Data items:
*** Block opens ***

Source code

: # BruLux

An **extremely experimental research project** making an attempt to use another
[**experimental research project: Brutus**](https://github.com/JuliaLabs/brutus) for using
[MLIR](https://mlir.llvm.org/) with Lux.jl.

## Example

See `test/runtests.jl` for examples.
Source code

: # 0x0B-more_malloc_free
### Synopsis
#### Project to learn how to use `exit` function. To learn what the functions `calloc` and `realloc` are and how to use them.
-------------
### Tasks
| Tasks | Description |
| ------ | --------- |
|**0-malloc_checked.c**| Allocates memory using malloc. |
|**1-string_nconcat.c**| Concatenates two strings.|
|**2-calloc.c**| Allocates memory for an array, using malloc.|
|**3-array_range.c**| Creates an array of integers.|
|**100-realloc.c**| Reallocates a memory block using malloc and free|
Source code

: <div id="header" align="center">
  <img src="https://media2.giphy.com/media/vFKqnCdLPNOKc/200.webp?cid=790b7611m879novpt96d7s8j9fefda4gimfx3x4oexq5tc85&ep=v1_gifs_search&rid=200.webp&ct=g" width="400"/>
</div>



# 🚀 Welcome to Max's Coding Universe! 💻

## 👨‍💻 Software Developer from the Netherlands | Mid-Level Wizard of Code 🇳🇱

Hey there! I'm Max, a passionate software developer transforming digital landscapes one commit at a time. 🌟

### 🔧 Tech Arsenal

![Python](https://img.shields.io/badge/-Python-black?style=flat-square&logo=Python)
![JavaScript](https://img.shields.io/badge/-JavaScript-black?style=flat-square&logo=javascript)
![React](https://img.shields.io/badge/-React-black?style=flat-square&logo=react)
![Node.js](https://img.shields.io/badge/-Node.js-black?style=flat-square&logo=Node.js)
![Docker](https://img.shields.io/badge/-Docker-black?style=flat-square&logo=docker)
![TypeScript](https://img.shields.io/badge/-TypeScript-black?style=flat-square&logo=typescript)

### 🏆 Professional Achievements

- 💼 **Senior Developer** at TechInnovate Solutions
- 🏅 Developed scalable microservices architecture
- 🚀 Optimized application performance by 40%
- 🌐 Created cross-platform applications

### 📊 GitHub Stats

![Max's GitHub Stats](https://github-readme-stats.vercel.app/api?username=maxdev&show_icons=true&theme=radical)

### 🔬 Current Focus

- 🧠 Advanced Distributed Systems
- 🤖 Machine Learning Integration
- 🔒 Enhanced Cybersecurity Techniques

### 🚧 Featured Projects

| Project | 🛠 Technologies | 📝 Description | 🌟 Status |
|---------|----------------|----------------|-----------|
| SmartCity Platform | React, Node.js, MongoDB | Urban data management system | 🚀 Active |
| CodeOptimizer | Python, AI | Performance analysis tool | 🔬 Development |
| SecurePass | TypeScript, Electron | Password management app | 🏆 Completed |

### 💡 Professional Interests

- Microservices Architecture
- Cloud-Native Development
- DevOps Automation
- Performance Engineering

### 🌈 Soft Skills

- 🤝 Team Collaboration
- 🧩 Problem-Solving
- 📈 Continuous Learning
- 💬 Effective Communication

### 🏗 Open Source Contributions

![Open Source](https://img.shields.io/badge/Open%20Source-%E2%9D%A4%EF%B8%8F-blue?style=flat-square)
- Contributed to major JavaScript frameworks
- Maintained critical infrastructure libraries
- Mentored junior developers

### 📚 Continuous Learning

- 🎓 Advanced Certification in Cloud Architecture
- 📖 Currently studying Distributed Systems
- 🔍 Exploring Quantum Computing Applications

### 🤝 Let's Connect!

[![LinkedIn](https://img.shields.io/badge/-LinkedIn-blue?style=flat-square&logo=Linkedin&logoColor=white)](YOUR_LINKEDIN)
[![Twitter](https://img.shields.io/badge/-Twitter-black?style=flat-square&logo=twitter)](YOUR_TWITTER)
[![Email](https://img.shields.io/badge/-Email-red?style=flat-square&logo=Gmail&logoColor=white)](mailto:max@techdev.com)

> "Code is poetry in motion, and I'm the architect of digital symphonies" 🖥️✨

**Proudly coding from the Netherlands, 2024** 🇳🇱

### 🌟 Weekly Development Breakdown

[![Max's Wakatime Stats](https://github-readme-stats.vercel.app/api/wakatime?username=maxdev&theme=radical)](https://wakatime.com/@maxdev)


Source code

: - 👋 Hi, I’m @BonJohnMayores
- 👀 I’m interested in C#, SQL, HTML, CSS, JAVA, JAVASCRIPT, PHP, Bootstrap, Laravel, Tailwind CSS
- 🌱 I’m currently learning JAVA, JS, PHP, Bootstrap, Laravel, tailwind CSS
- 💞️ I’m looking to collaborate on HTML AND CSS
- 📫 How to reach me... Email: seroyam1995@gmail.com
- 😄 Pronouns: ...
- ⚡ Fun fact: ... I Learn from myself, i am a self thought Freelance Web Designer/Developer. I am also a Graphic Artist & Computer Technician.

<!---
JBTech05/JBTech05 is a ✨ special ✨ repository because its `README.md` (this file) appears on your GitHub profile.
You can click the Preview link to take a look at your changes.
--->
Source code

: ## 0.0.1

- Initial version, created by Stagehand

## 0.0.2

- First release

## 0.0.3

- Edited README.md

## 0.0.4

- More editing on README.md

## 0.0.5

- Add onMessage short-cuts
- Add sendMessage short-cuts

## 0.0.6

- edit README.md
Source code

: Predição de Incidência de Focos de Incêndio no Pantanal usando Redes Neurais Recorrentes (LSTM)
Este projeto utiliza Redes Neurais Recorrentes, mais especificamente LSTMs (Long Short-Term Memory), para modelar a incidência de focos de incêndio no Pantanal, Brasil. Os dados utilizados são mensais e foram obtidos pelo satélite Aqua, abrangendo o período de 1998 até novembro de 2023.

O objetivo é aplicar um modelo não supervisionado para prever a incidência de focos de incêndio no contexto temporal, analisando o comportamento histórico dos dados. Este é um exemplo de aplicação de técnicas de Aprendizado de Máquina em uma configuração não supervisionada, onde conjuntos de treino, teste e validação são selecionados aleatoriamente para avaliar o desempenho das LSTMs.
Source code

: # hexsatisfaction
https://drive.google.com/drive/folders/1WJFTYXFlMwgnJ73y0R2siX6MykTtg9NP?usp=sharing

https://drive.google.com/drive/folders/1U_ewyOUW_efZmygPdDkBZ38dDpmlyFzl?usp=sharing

*** Block closes ***

__Work to complete__
Return a copy of each line in the entries that carries the string "Laravel".

__Answer space__
- 👀 I’m interested in C#, SQL, HTML, CSS, JAVA, JAVASCRIPT, PHP, Bootstrap, Laravel, Tailwind CSS
- 🌱 I’m currently learning JAVA, JS, PHP, Bootstrap, Laravel, tailwind CSS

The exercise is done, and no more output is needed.